Magnetically Counting Hand Movements: Validation of a Calibration-Free Algorithm and Application to Testing the Threshold Hypothesis of Real-World Hand Use after Stroke

• Published in: Sensors (Basel, Switzerland) Vol. 21; no. 4; p. 1502
• Main Authors: Schwerz de Lucena, Diogo, Rowe, Justin, Chan, Vicky, Reinkensmeyer, David
• Format: Journal Article
• Language: English
• Published: Switzerland MDPI AG 22.02.2021; MDPI
• Subjects: Algorithms; Calibration; dexterity; Experiments; Feedback; Female; Hand; hand movement; Humans; Hypotheses; IMU; Laboratories; Magnetic fields; Male; Movement; Noise; Reading; rehabilitation; Stroke; Stroke - diagnosis; Stroke Rehabilitation; wearable sensing; Wrist; IMU; dexterity; rehabilitation; wearable sensing; stroke; hand movement
• ISSN: 1424-8220; 1424-8220
• DOI: 10.3390/s21041502

There are few wearable sensors suitable for daily monitoring of wrist and finger movements for hand-related healthcare applications. Here, we describe the development and validation of a novel algorithm for magnetically counting hand movements. We implemented the algorithm on a wristband that senses magnetic field changes produced by movement of a magnetic ring worn on the finger (the “Manumeter”). The “HAND” (Hand Activity estimated by Nonlinear Detection) algorithm assigns a “HAND count” by thresholding the real-time change in magnetic field created by wrist and/or finger movement.
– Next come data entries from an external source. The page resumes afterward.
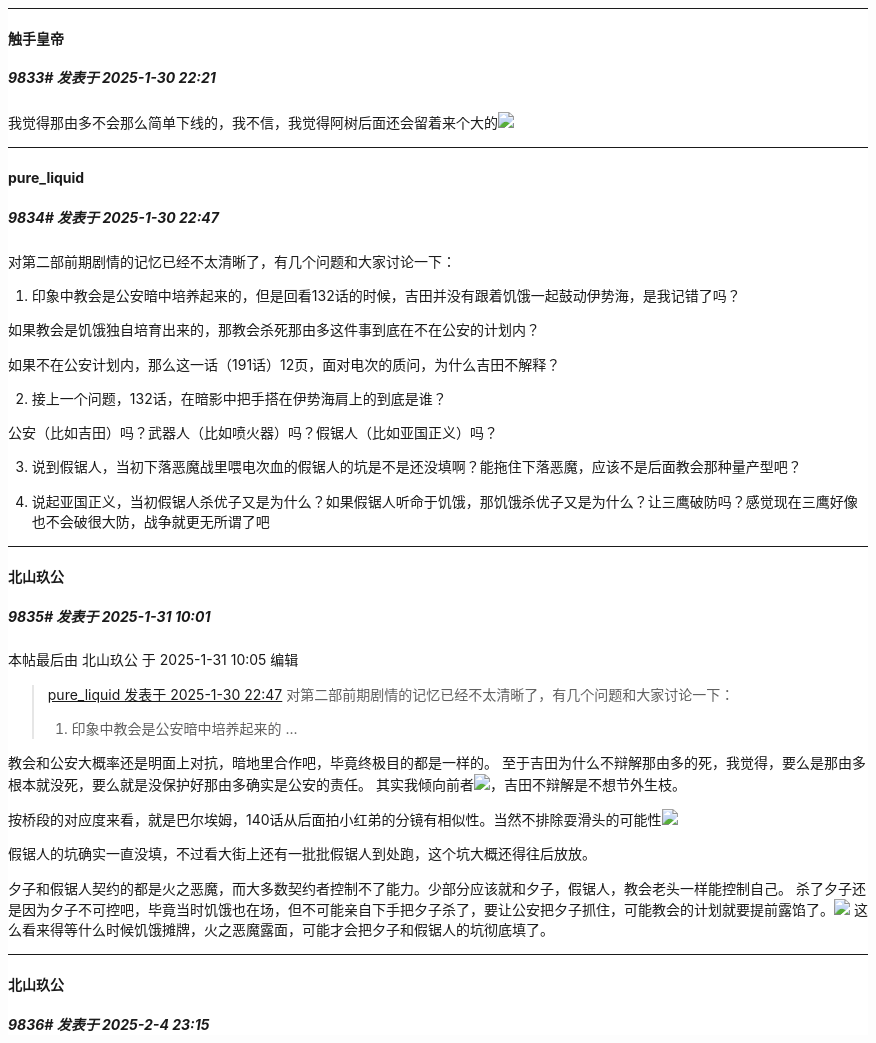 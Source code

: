 
*****

####  触手皇帝  
##### 9833#       发表于 2025-1-30 22:21

我觉得那由多不会那么简单下线的，我不信，我觉得阿树后面还会留着来个大的<img src="https://static.saraba1st.com/image/smiley/face2017/131.png" referrerpolicy="no-referrer">


*****

####  pure_liquid  
##### 9834#       发表于 2025-1-30 22:47

对第二部前期剧情的记忆已经不太清晰了，有几个问题和大家讨论一下：

1. 印象中教会是公安暗中培养起来的，但是回看132话的时候，吉田并没有跟着饥饿一起鼓动伊势海，是我记错了吗？

如果教会是饥饿独自培育出来的，那教会杀死那由多这件事到底在不在公安的计划内？

如果不在公安计划内，那么这一话（191话）12页，面对电次的质问，为什么吉田不解释？

2. 接上一个问题，132话，在暗影中把手搭在伊势海肩上的到底是谁？

公安（比如吉田）吗？武器人（比如喷火器）吗？假锯人（比如亚国正义）吗？

3. 说到假锯人，当初下落恶魔战里喂电次血的假锯人的坑是不是还没填啊？能拖住下落恶魔，应该不是后面教会那种量产型吧？

4. 说起亚国正义，当初假锯人杀优子又是为什么？如果假锯人听命于饥饿，那饥饿杀优子又是为什么？让三鹰破防吗？感觉现在三鹰好像也不会破很大防，战争就更无所谓了吧


*****

####  北山玖公  
##### 9835#       发表于 2025-1-31 10:01

 本帖最后由 北山玖公 于 2025-1-31 10:05 编辑 
<blockquote><a href="httphttps://bbs.saraba1st.com/2b/forum.php?mod=redirect&amp;goto=findpost&amp;pid=67313996&amp;ptid=2043244" target="_blank">pure_liquid 发表于 2025-1-30 22:47</a>
对第二部前期剧情的记忆已经不太清晰了，有几个问题和大家讨论一下：

1. 印象中教会是公安暗中培养起来的 ...</blockquote>
教会和公安大概率还是明面上对抗，暗地里合作吧，毕竟终极目的都是一样的。
至于吉田为什么不辩解那由多的死，我觉得，要么是那由多根本就没死，要么就是没保护好那由多确实是公安的责任。
其实我倾向前者<img src="https://static.saraba1st.com/image/smiley/face2017/037.png" referrerpolicy="no-referrer">，吉田不辩解是不想节外生枝。

按桥段的对应度来看，就是巴尔埃姆，140话从后面拍小红弟的分镜有相似性。当然不排除耍滑头的可能性<img src="https://static.saraba1st.com/image/smiley/face2017/067.png" referrerpolicy="no-referrer">

假锯人的坑确实一直没填，不过看大街上还有一批批假锯人到处跑，这个坑大概还得往后放放。

夕子和假锯人契约的都是火之恶魔，而大多数契约者控制不了能力。少部分应该就和夕子，假锯人，教会老头一样能控制自己。
杀了夕子还是因为夕子不可控吧，毕竟当时饥饿也在场，但不可能亲自下手把夕子杀了，要让公安把夕子抓住，可能教会的计划就要提前露馅了。<img src="https://static.saraba1st.com/image/smiley/face2017/035.png" referrerpolicy="no-referrer">
这么看来得等什么时候饥饿摊牌，火之恶魔露面，可能才会把夕子和假锯人的坑彻底填了。

*****

####  北山玖公  
##### 9836#       发表于 2025-2-4 23:15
We optimized thresholds to achieve a HAND count accuracy of ~85% without requiring subject-specific calibration. Then, we validated the algorithm in a dexterity-impaired population by showing that HAND counts strongly correlate with clinical assessments of upper extremity (UE) function after stroke. Finally, we used HAND counts to test a recent hypothesis in stroke rehabilitation that real-world UE hand use increases only for stroke survivors who achieve a threshold level of UE functional capability. For 29 stroke survivors, HAND counts measured at home did not increase until the participants’ Box and Blocks Test scores exceeded ~50% normal. These results show that a threshold-based magnetometry approach can non-obtrusively quantify hand movements without calibration and also verify a key concept of real-world hand use after stroke.